* _Task requirements_:
The line with "- **[PL2303 USB-to-TTL", the line with "### **Connections for", and all lines between them in the material below: return these exactly, and no others.

* _Records to use_:
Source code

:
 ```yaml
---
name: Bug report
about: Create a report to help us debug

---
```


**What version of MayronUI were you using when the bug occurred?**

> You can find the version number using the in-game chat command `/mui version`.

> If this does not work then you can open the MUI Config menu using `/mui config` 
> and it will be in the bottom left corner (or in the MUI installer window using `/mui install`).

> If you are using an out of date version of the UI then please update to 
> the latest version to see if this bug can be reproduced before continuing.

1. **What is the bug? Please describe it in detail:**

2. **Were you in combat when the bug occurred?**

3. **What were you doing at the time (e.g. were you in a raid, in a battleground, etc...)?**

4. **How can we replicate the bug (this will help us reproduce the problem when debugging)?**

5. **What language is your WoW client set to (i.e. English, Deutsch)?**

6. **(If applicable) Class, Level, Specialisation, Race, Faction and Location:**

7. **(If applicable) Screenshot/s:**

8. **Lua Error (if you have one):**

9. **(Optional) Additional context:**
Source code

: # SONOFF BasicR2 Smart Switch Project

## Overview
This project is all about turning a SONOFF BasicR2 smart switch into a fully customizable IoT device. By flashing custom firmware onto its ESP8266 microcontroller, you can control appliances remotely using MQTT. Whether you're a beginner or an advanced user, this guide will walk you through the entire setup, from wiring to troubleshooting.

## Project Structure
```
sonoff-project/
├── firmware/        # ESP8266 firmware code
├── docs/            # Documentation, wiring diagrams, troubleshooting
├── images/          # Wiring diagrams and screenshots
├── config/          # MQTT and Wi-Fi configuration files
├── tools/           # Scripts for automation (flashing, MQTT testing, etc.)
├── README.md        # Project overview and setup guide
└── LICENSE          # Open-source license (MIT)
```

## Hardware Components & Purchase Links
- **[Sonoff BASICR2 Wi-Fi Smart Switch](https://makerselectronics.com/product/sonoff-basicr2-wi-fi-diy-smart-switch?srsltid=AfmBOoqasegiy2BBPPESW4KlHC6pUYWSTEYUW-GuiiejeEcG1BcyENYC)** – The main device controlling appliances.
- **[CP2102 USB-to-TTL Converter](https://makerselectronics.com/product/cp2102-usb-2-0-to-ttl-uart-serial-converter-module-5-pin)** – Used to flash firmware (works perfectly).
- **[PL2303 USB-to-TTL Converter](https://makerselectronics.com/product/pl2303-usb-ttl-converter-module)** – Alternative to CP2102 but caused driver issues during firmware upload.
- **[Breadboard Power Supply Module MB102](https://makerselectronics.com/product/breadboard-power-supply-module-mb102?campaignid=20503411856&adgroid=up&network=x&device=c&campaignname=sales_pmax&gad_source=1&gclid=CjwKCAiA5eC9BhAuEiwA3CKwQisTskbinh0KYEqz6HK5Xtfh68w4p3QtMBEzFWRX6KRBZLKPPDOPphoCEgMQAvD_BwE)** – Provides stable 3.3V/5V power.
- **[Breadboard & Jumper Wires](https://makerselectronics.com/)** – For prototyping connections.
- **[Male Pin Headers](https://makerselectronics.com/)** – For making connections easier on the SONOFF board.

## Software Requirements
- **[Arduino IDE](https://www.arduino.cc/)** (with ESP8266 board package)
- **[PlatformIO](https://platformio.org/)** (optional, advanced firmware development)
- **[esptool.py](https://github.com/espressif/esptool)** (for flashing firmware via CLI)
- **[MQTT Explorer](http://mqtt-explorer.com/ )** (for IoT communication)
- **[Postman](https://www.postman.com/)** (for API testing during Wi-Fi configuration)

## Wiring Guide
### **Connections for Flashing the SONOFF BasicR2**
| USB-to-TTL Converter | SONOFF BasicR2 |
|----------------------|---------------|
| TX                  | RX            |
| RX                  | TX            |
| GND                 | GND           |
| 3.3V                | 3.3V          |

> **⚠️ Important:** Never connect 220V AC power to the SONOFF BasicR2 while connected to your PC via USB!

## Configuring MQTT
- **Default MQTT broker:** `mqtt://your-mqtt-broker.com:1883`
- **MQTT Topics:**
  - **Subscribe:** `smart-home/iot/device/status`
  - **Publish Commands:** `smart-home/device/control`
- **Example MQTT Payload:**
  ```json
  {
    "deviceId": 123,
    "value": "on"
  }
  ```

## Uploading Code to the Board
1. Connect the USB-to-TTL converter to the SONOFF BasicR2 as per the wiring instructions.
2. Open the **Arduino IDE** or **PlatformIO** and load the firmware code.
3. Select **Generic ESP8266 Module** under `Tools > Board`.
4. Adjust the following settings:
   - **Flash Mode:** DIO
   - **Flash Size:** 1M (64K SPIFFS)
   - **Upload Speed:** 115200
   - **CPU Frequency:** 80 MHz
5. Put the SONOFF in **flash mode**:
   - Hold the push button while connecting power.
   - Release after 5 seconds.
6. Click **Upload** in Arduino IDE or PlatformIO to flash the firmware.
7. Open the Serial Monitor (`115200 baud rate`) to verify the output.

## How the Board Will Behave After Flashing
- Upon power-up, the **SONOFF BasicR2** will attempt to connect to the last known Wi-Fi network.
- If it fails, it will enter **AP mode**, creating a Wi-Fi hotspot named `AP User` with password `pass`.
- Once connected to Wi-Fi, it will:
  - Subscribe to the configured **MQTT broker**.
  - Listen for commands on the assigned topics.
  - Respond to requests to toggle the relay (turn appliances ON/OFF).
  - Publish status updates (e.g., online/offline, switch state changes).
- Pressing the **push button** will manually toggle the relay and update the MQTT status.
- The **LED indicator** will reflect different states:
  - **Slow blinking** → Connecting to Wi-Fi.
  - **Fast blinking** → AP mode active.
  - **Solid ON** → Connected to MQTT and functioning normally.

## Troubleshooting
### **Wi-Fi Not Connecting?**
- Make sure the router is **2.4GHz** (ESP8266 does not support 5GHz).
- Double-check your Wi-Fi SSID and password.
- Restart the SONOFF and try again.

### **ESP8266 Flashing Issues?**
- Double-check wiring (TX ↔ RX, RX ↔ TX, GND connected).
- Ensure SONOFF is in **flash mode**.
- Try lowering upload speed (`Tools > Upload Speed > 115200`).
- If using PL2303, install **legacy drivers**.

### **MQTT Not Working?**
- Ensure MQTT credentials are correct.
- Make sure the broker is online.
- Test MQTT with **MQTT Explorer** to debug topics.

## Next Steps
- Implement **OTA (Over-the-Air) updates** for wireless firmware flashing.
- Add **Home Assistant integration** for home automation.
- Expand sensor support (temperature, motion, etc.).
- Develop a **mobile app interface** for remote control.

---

* _Your response_:
- **[PL2303 USB-to-TTL Converter](https://makerselectronics.com/product/pl2303-usb-ttl-converter-module)** – Alternative to CP2102 but caused driver issues during firmware upload.
- **[Breadboard Power Supply Module MB102](https://makerselectronics.com/product/breadboard-power-supply-module-mb102?campaignid=20503411856&adgroid=up&network=x&device=c&campaignname=sales_pmax&gad_source=1&gclid=CjwKCAiA5eC9BhAuEiwA3CKwQisTskbinh0KYEqz6HK5Xtfh68w4p3QtMBEzFWRX6KRBZLKPPDOPphoCEgMQAvD_BwE)** – Provides stable 3.3V/5V power.
- **[Breadboard & Jumper Wires](https://makerselectronics.com/)** – For prototyping connections.
- **[Male Pin Headers](https://makerselectronics.com/)** – For making connections easier on the SONOFF board.

## Software Requirements
- **[Arduino IDE](https://www.arduino.cc/)** (with ESP8266 board package)
- **[PlatformIO](https://platformio.org/)** (optional, advanced firmware development)
- **[esptool.py](https://github.com/espressif/esptool)** (for flashing firmware via CLI)
- **[MQTT Explorer](http://mqtt-explorer.com/ )** (for IoT communication)
- **[Postman](https://www.postman.com/)** (for API testing during Wi-Fi configuration)

## Wiring Guide
### **Connections for Flashing the SONOFF BasicR2**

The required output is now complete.